Show Me the Data on the Job Market

Today I met up with a client who is wrapping up their postdoc in a few months and unsure where to turn next. I made an offhand remark during our conversation that while “alt-ac” (or alternative academic) career is the prevailing term, that many oppose this term. And with good reason, too. When over 70% of the jobs are, well, alt-ac, then it’s actually tenure-track or permanent faculty positions that have become the “alternative” career path. If you have to label us working outside of tenure-track faculty, some argue for using career diversity instead.

And I thought that the conversation would just continue on that same path, but she said “Wait, what?! I knew that there weren’t that many tenure-track jobs, but you’re saying chances are less than 30% that I’ll get one? I had no idea!” Sad, but true. But then here’s what she said: “What are your sources?”

Well, folks. That’s a good question that I’m tackling here today.

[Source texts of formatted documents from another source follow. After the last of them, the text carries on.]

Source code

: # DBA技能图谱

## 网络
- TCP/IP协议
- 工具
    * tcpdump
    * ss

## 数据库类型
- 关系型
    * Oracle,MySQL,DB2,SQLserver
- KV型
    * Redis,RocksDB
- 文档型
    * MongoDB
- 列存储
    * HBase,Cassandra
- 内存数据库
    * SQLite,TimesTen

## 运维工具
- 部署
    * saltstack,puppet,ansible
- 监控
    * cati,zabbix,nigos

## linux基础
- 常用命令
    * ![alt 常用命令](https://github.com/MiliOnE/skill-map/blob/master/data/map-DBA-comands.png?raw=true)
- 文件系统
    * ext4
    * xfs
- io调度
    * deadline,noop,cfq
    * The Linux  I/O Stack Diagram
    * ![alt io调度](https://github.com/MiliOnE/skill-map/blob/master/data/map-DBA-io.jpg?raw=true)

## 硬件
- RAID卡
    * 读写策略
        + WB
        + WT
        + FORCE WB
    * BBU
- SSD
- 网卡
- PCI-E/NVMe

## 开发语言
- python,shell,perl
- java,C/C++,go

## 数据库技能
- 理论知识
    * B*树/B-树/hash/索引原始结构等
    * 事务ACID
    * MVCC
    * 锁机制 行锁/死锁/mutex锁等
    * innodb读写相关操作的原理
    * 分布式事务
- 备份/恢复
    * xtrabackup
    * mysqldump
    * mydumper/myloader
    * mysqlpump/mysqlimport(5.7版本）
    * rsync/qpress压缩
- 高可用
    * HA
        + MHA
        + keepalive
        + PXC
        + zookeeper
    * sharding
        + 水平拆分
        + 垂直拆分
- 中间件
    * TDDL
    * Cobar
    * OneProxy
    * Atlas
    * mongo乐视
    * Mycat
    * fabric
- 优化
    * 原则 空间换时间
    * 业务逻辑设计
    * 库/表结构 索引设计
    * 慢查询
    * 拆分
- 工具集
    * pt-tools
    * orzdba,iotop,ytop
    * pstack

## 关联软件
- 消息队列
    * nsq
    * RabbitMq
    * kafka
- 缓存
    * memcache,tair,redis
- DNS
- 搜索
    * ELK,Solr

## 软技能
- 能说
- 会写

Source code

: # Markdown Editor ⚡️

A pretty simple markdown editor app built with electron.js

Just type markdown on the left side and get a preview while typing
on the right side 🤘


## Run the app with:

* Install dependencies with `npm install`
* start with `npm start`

Admitting There’s a Problem Has Been a Recent Phenomenon

First, you should know that this data hasn’t been tracked for very long. After all, pre-recession, we (mostly) all still thought we were going for tenure-track faculty lines. Then when the recession happened, and the tenure-track job market got decimated, people started to ask serious questions.

Sure, departments have long tracked the placement of their faculty grads, but not in a systematic way; rather, more to highlight look how our grads got jobs here…and there…and over there! During and post-recession, we all watched contingent adjunct job postings gain critical mass, while existing tenure-track lines didn’t get renewed and new ones weren’t getting created. So we all started looking askance at the information departments share.

Hope you like Crowd-Sourced Anecdotes?

Second, not many places collect and track this data. People self-report on the Academic Jobs Wiki. If you’ve never been to Academic Jobs Wiki, good for you! But it’s where you can learn sometimes reputable and sometimes questionable information about your field’s job market and insider scoop on listings, candidates, and placements. While it causes a lot of heartaches, the Academic Jobs Wiki cropped up precisely because people were wanting information about who actually was getting jobs, where, and why they were not.

Real Data is not Widely Available

Third, if you’re looking for data collected and analyzed in a methodical manner, you have to dig into professional societies, journal articles, and (VERY) recent publications. The first place to start tracking real data (at least that I know of) was the American Historical Association in 2013. Close behind came the Modern Language Association. And then in 2014 Chronicle of Higher Ed started a major endeavor to track additional fields.

Since then academic career coaching sites like Beyond the Professoriate, Imagine PhD and The Professor is In cropped up and have been collecting self-reported information and reporting on trends among their clients and readers.

Where else can you find data on academic job trends?

Await Forthcoming Books

I’m certain these are in the works and eagerly await to devour them.